Inherent risk few can be due to complex accounting treatment difficult for the
client to understand which may result in an error.

Control risk

Control risk is a risk which is out of the company’s internal control. Company
may not be able to detect this type of risk through internal control. There can be
material misstatement which may not be prevented by the company’s internal
control.
There can be chances of high control risk in the company where internal control
isn’t designed properly. The control may not be applied properly due to
insufficiencies in the circumstances of the business.

DETECTION RISK

Detection risk is a risk where auditors may fail to detect the risk of financial
statements being materially misstated and provide an unmodified opinion. The
auditor performs certain procedures to reduce audit risk to a low level but that
may not always be the case as there is the use of sampling method and even
there is a limitation in auditing and accounting both which affect the audit.

Sampling risk

Sample risk usually risks through the choice of sample.
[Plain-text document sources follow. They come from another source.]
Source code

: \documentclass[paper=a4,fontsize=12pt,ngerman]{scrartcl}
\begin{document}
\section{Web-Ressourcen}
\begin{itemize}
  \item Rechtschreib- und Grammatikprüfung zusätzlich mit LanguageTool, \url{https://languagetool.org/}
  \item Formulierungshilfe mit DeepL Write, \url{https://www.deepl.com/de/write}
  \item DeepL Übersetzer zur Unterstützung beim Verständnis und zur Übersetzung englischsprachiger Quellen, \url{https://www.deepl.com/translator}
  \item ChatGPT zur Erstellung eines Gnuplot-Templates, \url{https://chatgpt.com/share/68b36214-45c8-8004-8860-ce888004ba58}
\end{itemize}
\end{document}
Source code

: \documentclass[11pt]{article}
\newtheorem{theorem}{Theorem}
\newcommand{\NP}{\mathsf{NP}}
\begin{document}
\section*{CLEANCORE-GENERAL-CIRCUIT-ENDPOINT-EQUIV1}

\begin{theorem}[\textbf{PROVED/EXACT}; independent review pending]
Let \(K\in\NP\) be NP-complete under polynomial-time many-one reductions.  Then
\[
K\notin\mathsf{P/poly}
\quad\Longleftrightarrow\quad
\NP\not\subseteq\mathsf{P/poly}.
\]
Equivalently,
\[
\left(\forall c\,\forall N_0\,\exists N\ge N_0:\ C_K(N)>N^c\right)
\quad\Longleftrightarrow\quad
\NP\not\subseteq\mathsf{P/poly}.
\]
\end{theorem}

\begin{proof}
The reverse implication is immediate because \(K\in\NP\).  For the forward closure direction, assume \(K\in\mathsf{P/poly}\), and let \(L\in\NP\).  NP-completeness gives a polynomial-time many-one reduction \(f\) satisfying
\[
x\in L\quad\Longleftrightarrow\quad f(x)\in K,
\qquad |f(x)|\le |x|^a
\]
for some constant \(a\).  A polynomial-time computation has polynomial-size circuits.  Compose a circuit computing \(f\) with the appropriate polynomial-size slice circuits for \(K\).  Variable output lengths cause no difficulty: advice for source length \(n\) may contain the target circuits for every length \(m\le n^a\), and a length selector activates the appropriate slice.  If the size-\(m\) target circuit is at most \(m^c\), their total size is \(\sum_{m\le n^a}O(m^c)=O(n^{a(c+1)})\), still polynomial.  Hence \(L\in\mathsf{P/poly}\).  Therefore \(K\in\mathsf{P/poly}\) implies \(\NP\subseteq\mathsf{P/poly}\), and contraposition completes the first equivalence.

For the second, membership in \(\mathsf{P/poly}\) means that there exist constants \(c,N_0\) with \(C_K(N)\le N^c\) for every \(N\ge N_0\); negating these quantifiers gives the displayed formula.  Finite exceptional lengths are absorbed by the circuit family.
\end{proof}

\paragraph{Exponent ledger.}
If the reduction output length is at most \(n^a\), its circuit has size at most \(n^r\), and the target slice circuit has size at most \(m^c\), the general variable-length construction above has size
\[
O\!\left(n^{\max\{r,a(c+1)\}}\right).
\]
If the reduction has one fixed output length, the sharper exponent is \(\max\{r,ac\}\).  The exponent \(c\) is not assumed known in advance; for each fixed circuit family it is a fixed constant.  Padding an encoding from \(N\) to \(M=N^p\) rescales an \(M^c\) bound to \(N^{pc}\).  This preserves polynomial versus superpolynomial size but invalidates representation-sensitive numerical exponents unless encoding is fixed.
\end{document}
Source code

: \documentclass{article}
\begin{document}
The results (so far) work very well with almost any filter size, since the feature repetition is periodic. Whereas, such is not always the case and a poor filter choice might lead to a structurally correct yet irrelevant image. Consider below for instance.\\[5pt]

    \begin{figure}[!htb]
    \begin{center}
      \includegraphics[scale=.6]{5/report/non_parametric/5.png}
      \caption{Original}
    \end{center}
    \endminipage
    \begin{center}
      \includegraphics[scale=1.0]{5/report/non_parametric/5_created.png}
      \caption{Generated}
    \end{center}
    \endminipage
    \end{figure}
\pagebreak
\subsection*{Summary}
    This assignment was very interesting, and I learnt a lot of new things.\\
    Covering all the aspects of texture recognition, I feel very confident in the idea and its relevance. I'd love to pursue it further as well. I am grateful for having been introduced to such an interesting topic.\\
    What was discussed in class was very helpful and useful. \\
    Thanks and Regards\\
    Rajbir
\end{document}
Sometimes auditor may
on basis of check sample and find no fault and give reasonable assurance while
through the missed out documents there may be enormous fraud or error hidden
which auditor may not realize making his opinion inappropriate. In other cases,
it can be auditor checking sample and find faults in all of them and base his
opinion on such judgments while all others documents would be perfectly
correct as per the relevant criteria so here also there is an inappropriate opinion.

Sampling risk is a risk on bases of conclusions drawn by an auditor from a few


samples which may not have been same if the entire population was tested.

Non – sampling risk

It can be a risk where auditor’s opinion is inappropriate but the reason being
other than sampling. It can be due to wrong procedures adopted while carrying
out an audit or detecting the audit risk. It can also be due to lack of proper
planning. The auditors may fail to detect material misstatement in the financial
statements.
Conclusion:-

To get the audit risk at low levels the equation:

(IR * CR) * DR = AR

Then left-hand side equation terms to need to have a low level of risk at least
some of them.

If inherent risk and control risk are high the detection risk needs to be low i.e.
auditors may have been able to detect the risk and provide the correct opinion.

In the case where there can be a chance of inherent and control risk to be low
then there are fewer chances of fraud or error to occur in the financial
statements. In such cases even though detection risk may be high the auditor can
still overall achieve a low level of risk and give an appropriate opinion.

The auditor to reduce the risk may perform some risk assessment procedures
and may plan the audit properly by which he may be able to look deeply into
risky areas and detect the audit risk to reduce the overall level of risk.

The auditor may collect as much evidence required and even look for the
reliability of such evidence by confirming with the other party involved. The
auditor shouldn’t provide any opinion until there is any complete surety on his
path to provide reasonable assurance.